REQUIREMENT =
Identify all lines of the data containing the string "strong" and copy them.

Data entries
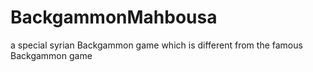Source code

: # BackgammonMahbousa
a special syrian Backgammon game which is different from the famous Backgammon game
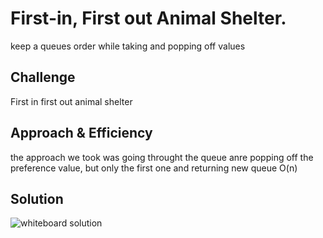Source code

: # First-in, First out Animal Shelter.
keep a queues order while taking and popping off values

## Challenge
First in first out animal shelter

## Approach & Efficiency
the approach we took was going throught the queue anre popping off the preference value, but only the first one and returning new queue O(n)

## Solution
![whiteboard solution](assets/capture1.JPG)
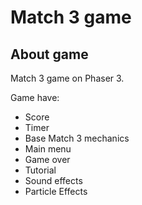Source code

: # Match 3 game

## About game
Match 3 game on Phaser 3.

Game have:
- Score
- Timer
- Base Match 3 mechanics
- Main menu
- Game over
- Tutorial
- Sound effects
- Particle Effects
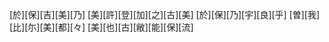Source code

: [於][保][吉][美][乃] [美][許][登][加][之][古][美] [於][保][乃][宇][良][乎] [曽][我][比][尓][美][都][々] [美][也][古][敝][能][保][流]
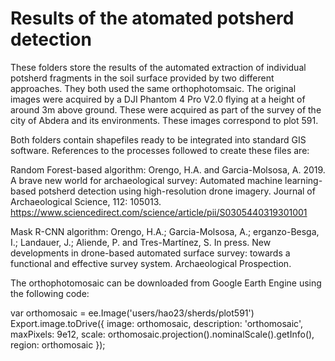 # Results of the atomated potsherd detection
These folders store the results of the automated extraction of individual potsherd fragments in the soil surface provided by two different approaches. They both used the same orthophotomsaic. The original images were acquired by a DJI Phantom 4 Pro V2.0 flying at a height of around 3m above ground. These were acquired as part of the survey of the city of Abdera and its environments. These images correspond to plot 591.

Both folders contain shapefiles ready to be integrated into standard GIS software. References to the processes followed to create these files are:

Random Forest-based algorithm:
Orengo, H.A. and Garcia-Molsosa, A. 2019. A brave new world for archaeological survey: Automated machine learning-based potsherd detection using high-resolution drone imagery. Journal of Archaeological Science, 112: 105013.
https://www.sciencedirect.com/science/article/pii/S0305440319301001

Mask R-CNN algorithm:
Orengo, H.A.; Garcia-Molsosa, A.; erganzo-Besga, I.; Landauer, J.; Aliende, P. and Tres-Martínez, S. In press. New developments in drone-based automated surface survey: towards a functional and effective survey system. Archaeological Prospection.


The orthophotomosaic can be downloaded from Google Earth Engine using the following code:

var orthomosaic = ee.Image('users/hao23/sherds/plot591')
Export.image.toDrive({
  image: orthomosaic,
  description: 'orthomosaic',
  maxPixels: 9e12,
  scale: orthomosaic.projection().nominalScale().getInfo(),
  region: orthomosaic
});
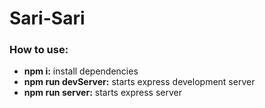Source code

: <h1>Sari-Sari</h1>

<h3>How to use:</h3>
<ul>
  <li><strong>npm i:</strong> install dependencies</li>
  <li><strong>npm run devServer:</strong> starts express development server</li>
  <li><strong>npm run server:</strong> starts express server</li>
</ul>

ANSWER =
  <li><strong>npm i:</strong> install dependencies</li>
  <li><strong>npm run devServer:</strong> starts express development server</li>
  <li><strong>npm run server:</strong> starts express server</li>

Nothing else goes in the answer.